[PROMPT]: The full set of lines below has to be duplicated exactly, with no picture kept.

___ DATA SECTION

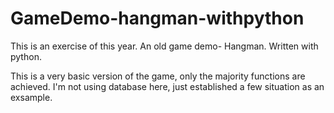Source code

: # GameDemo-hangman-withpython
This is an exercise of this year. An old game demo- Hangman. Written with python.

This is a very basic version of the game, only the majority functions are achieved. I'm not using database here, just established a few situation as an exsample.

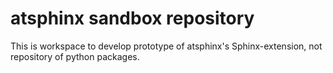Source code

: # atsphinx sandbox repository

This is workspace to develop prototype of atsphinx's Sphinx-extension, not repository of python packages.
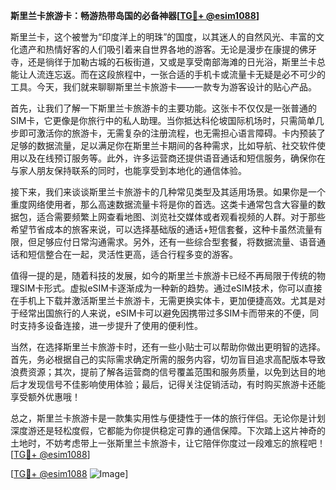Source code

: **斯里兰卡旅游卡：畅游热带岛国的必备神器[[TG💪+ @esim1088](https://t.me/s/esim1088)]**

斯里兰卡，这个被誉为“印度洋上的明珠”的国度，以其迷人的自然风光、丰富的文化遗产和热情好客的人们吸引着来自世界各地的游客。无论是漫步在康提的佛牙寺，还是徜徉于加勒古城的石板街道，又或是享受南部海滩的日光浴，斯里兰卡总能让人流连忘返。而在这段旅程中，一张合适的手机卡或流量卡无疑是必不可少的工具。今天，我们就来聊聊斯里兰卡旅游卡——一款专为游客设计的贴心产品。

首先，让我们了解一下斯里兰卡旅游卡的主要功能。这张卡不仅仅是一张普通的SIM卡，它更像是你旅行中的私人助理。当你抵达科伦坡国际机场时，只需简单几步即可激活你的旅游卡，无需复杂的注册流程，也无需担心语言障碍。卡内预装了足够的数据流量，足以满足你在斯里兰卡期间的各种需求，比如导航、社交软件使用以及在线预订服务等。此外，许多运营商还提供语音通话和短信服务，确保你在与家人朋友保持联系的同时，也能享受到本地化的通信体验。

接下来，我们来谈谈斯里兰卡旅游卡的几种常见类型及其适用场景。如果你是一个重度网络使用者，那么高速数据流量卡将是你的首选。这类卡通常包含大容量的数据包，适合需要频繁上网查看地图、浏览社交媒体或者观看视频的人群。对于那些希望节省成本的旅客来说，可以选择基础版的通话+短信套餐，这种卡虽然流量有限，但足够应付日常沟通需求。另外，还有一些综合型套餐，将数据流量、语音通话和短信整合在一起，灵活性更高，适合行程多变的游客。

值得一提的是，随着科技的发展，如今的斯里兰卡旅游卡已经不再局限于传统的物理SIM卡形式。虚拟eSIM卡逐渐成为一种新的趋势。通过eSIM技术，你可以直接在手机上下载并激活斯里兰卡旅游卡，无需更换实体卡，更加便捷高效。尤其是对于经常出国旅行的人来说，eSIM卡可以避免因携带过多SIM卡而带来的不便，同时支持多设备连接，进一步提升了使用的便利性。

当然，在选择斯里兰卡旅游卡时，还有一些小贴士可以帮助你做出更明智的选择。首先，务必根据自己的实际需求确定所需的服务内容，切勿盲目追求高配版本导致浪费资源；其次，提前了解各运营商的信号覆盖范围和服务质量，以免到达目的地后才发现信号不佳影响使用体验；最后，记得关注促销活动，有时购买旅游卡还能享受额外优惠哦！

总之，斯里兰卡旅游卡是一款集实用性与便捷性于一体的旅行伴侣。无论你是计划深度游还是轻松度假，它都能为你提供稳定可靠的通信保障。下次踏上这片神奇的土地时，不妨考虑带上一张斯里兰卡旅游卡，让它陪伴你度过一段难忘的旅程吧！[[TG💪+ @esim1088](https://t.me/s/esim1088)] 

[[TG💪+ @esim1088](https://t.me/s/esim1088) ![Image](https://i.postimg.cc/4NQfJmqS/Snipaste-2025-05-13-00-14-12.png)]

______

[EXERCISE OUTPUT]:
Source code

: # GameDemo-hangman-withpython
This is an exercise of this year. An old game demo- Hangman. Written with python.

This is a very basic version of the game, only the majority functions are achieved. I'm not using database here, just established a few situation as an exsample.

Source code

: # atsphinx sandbox repository

This is workspace to develop prototype of atsphinx's Sphinx-extension, not repository of python packages.
Source code

: **斯里兰卡旅游卡：畅游热带岛国的必备神器[[TG💪+ @esim1088](https://t.me/s/esim1088)]**

斯里兰卡，这个被誉为“印度洋上的明珠”的国度，以其迷人的自然风光、丰富的文化遗产和热情好客的人们吸引着来自世界各地的游客。无论是漫步在康提的佛牙寺，还是徜徉于加勒古城的石板街道，又或是享受南部海滩的日光浴，斯里兰卡总能让人流连忘返。而在这段旅程中，一张合适的手机卡或流量卡无疑是必不可少的工具。今天，我们就来聊聊斯里兰卡旅游卡——一款专为游客设计的贴心产品。

首先，让我们了解一下斯里兰卡旅游卡的主要功能。这张卡不仅仅是一张普通的SIM卡，它更像是你旅行中的私人助理。当你抵达科伦坡国际机场时，只需简单几步即可激活你的旅游卡，无需复杂的注册流程，也无需担心语言障碍。卡内预装了足够的数据流量，足以满足你在斯里兰卡期间的各种需求，比如导航、社交软件使用以及在线预订服务等。此外，许多运营商还提供语音通话和短信服务，确保你在与家人朋友保持联系的同时，也能享受到本地化的通信体验。

接下来，我们来谈谈斯里兰卡旅游卡的几种常见类型及其适用场景。如果你是一个重度网络使用者，那么高速数据流量卡将是你的首选。这类卡通常包含大容量的数据包，适合需要频繁上网查看地图、浏览社交媒体或者观看视频的人群。对于那些希望节省成本的旅客来说，可以选择基础版的通话+短信套餐，这种卡虽然流量有限，但足够应付日常沟通需求。另外，还有一些综合型套餐，将数据流量、语音通话和短信整合在一起，灵活性更高，适合行程多变的游客。

值得一提的是，随着科技的发展，如今的斯里兰卡旅游卡已经不再局限于传统的物理SIM卡形式。虚拟eSIM卡逐渐成为一种新的趋势。通过eSIM技术，你可以直接在手机上下载并激活斯里兰卡旅游卡，无需更换实体卡，更加便捷高效。尤其是对于经常出国旅行的人来说，eSIM卡可以避免因携带过多SIM卡而带来的不便，同时支持多设备连接，进一步提升了使用的便利性。

当然，在选择斯里兰卡旅游卡时，还有一些小贴士可以帮助你做出更明智的选择。首先，务必根据自己的实际需求确定所需的服务内容，切勿盲目追求高配版本导致浪费资源；其次，提前了解各运营商的信号覆盖范围和服务质量，以免到达目的地后才发现信号不佳影响使用体验；最后，记得关注促销活动，有时购买旅游卡还能享受额外优惠哦！

总之，斯里兰卡旅游卡是一款集实用性与便捷性于一体的旅行伴侣。无论你是计划深度游还是轻松度假，它都能为你提供稳定可靠的通信保障。下次踏上这片神奇的土地时，不妨考虑带上一张斯里兰卡旅游卡，让它陪伴你度过一段难忘的旅程吧！[[TG💪+ @esim1088](https://t.me/s/esim1088)] 

[[TG💪+ @esim1088](https://t.me/s/esim1088) ![Image](https://i.postimg.cc/4NQfJmqS/Snipaste-2025-05-13-00-14-12.png)]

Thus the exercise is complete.